13. The non-transitory computer-readable storage medium of claim 8 , wherein determining the selected audio signal having the lower wind noise metric comprises: performing a comparison of an energy level of the first audio signal with an energy of the second audio signal within a low frequency range in which wind noise is present; and determining the selected audio signal based on the comparison.

14. The non-transitory computer-readable storage medium of claim 8 , wherein combining the first audio signal with the second audio signal to generate the beamformed audio signal comprises: delaying the second audio signal by an amount corresponding a time for sound to travel a distance between the first microphone and the second microphone; computing a difference signal representing a difference between the first audio signal and the delayed second audio signal; and equalizing the difference signal to boost a low frequency component of the difference signal.

15. An audio capture device for encoding an audio signal in the presence of wind noise, the audio capture system comprising: a microphone array including at least a first microphone to capture a first audio signal and a second microphone to capture a second audio signal; a processor; and a non-transitory computer-readable storage medium storing instructions that when executed by the processor cause the processor to perform steps including: combining the first audio signal and the second audio signal to generate a beamformed audio signal; determining a selected audio signal having a lower wind noise metric between the first audio signal and the second audio signal; processing the selected audio signal to modulate the selected audio signal based on a high frequency carrier signal to generate a high frequency signal; and combining the high frequency signal and the beamformed audio signal to generate an encoded audio signal.

16. The audio capture device of claim 15 , where at least one of the first microphone and the second microphone comprise an omni-directional microphone.

17. The audio capture device of claim 15 , wherein processing the selected audio signal further comprises: low pass filtering and level-limiting the selecting audio signal.

18. The audio capture device of claim 15 , wherein processing the selected audio signal further comprises: applying a low pass filter having a cutoff frequency of approximately 4 kHz.

19. The audio capture device of claim 15 , wherein the high frequency carrier signal has a frequency of at least 20 kHz.

20. The audio capture device of claim 15 , wherein determining the selected audio signal having the lower wind noise metric comprises: performing a comparison of an energy level of the first audio signal with an energy of the second audio signal within a low frequency range in which wind noise is present; and determining the selected audio signal based on the comparison.

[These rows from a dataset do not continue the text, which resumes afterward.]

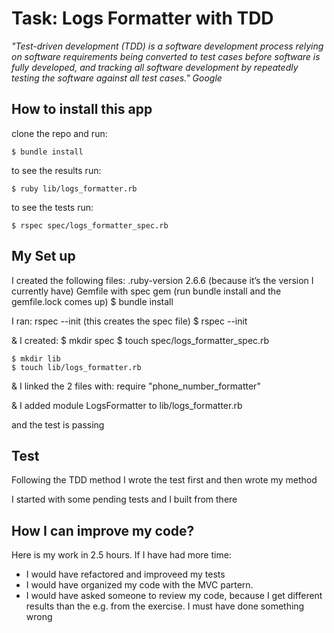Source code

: # Task: Logs Formatter with TDD

_"Test-driven development (TDD) is a software development process relying on software requirements being converted to test cases before software is fully developed, and tracking all software development by repeatedly testing the software against all test cases." Google_

## How to install this app

clone the repo and run:

    $ bundle install

to see the results run:

    $ ruby lib/logs_formatter.rb

to see the tests run:

    $ rspec spec/logs_formatter_spec.rb 


## My Set up

I created the following files:
.ruby-version 2.6.6 (because it’s the version I currently have)
Gemfile with spec gem (run bundle install and the gemfile.lock comes up)
$ bundle install

I ran: rspec --init (this creates the spec file)
    $ rspec --init 

& I created:
    $ mkdir spec
    $ touch spec/logs_formatter_spec.rb

    $ mkdir lib
    $ touch lib/logs_formatter.rb


& I linked the 2 files with:
require "phone_number_formatter"

& I added module LogsFormatter to lib/logs_formatter.rb

and the test is passing


## Test

Following the TDD method I wrote the test first and then wrote my method

I started with some pending tests and I built from there


## How I can improve my code?

Here is my work in 2.5 hours. If I have had more time:
- I would have refactored and improveed my tests
- I would have organized my code with the MVC partern.
- I would have asked someone to review my code, because I get different results than the e.g. from the exercise. I must have done something wrong 
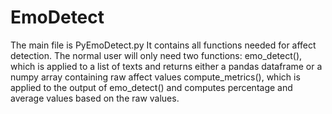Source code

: # EmoDetect

The main file is PyEmoDetect.py
It contains all functions needed for affect detection.
The normal user will only need two functions:
emo_detect(), which is applied to a list of texts and returns either a pandas dataframe or a numpy array containing raw affect values
compute_metrics(), which is applied to the output of emo_detect() and computes percentage and average values based on the raw values.
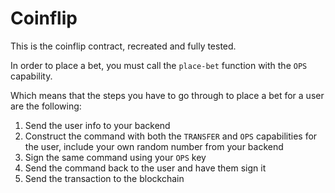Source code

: # Coinflip

This is the coinflip contract, recreated and fully tested.

In order to place a bet, you must call the `place-bet` function with the `OPS` capability.

Which means that the steps you have to go through to place a bet for a user are the following:

1. Send the user info to your backend
2. Construct the command with both the `TRANSFER` and `OPS` capabilities for the user, include your own random number from your backend
3. Sign the same command using your `OPS` key
4. Send the command back to the user and have them sign it
5. Send the transaction to the blockchain
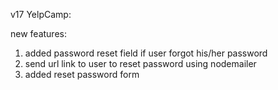 
v17 YelpCamp: 

new features: 

1) added password reset field if user forgot his/her password
2) send url link to user to reset  password using nodemailer
3) added reset password form 
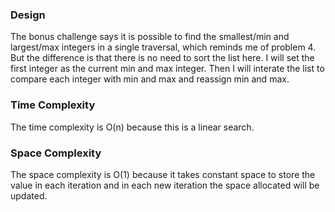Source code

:### Design

The bonus challenge says it is possible to find the smallest/min and largest/max integers in a single traversal, which reminds me of problem 4. But the difference is that there is no need to sort the list here. I will set the first integer as the current min and max integer. Then I will interate the list to compare each integer with min and max and reassign min and max.  

### Time Complexity

The time complexity is O(n) because this is a linear search.

### Space Complexity

The space complexity is O(1) because it takes constant space to store the value in each iteration and in each new iteration the space allocated will be updated. 
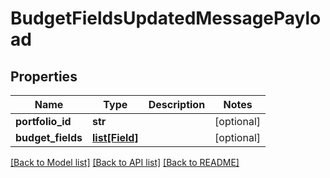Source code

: # BudgetFieldsUpdatedMessagePayload

## Properties
Name | Type | Description | Notes
------------ | ------------- | ------------- | -------------
**portfolio_id** | **str** |  | [optional] 
**budget_fields** | [**list[Field]**](Field.md) |  | [optional] 

[[Back to Model list]](../README.md#documentation-for-models) [[Back to API list]](../README.md#documentation-for-api-endpoints) [[Back to README]](../README.md)


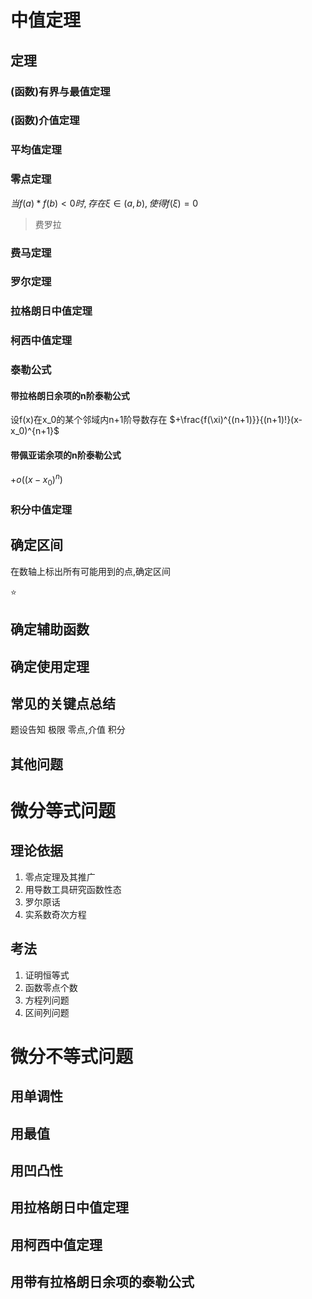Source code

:# 中值定理
## 定理
### (函数)有界与最值定理
### (函数)介值定理
### 平均值定理
### 零点定理
$当f(a)*f(b)<0时,存在\xi \in (a,b),使得f(\xi)=0$ 

> 费罗拉
### 费马定理
### 罗尔定理
### 拉格朗日中值定理
### 柯西中值定理
### 泰勒公式
#### 带拉格朗日余项的n阶泰勒公式
设f(x)在x_0的某个邻域内n+1阶导数存在
$+\frac{f(\xi)^{(n+1)}}{(n+1)!}(x-x_0)^{n+1}$ 
#### 带佩亚诺余项的n阶泰勒公式
$+o((x-x_0)^n)$  

### 积分中值定理


## 确定区间
在数轴上标出所有可能用到的点,确定区间 

:star:
## 确定辅助函数
## 确定使用定理
## 常见的关键点总结
题设告知
极限
零点,介值
积分 

## 其他问题


# 微分等式问题
## 理论依据
1. 零点定理及其推广
2. 用导数工具研究函数性态
3. 罗尔原话
4. 实系数奇次方程
## 考法
1. 证明恒等式
2. 函数零点个数
3. 方程列问题
4. 区间列问题


# 微分不等式问题
## 用单调性
## 用最值
## 用凹凸性
## 用拉格朗日中值定理
## 用柯西中值定理
## 用带有拉格朗日余项的泰勒公式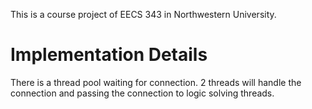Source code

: This is a course project of EECS 343 in Northwestern University.

Implementation Details
=============
There is a thread pool waiting for connection. 2 threads will handle the connection and passing the connection to logic solving threads.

21. The audio capture device of claim 15 , wherein combining the first audio signal with the second audio signal to generate the beamformed audio signal comprises: delaying the second audio signal by an amount corresponding a time for sound to travel a distance between the first microphone and the second microphone; computing a difference signal representing a difference between the first audio signal and the delayed second audio signal; and equalizing the difference signal to boost a low frequency component of the difference signal.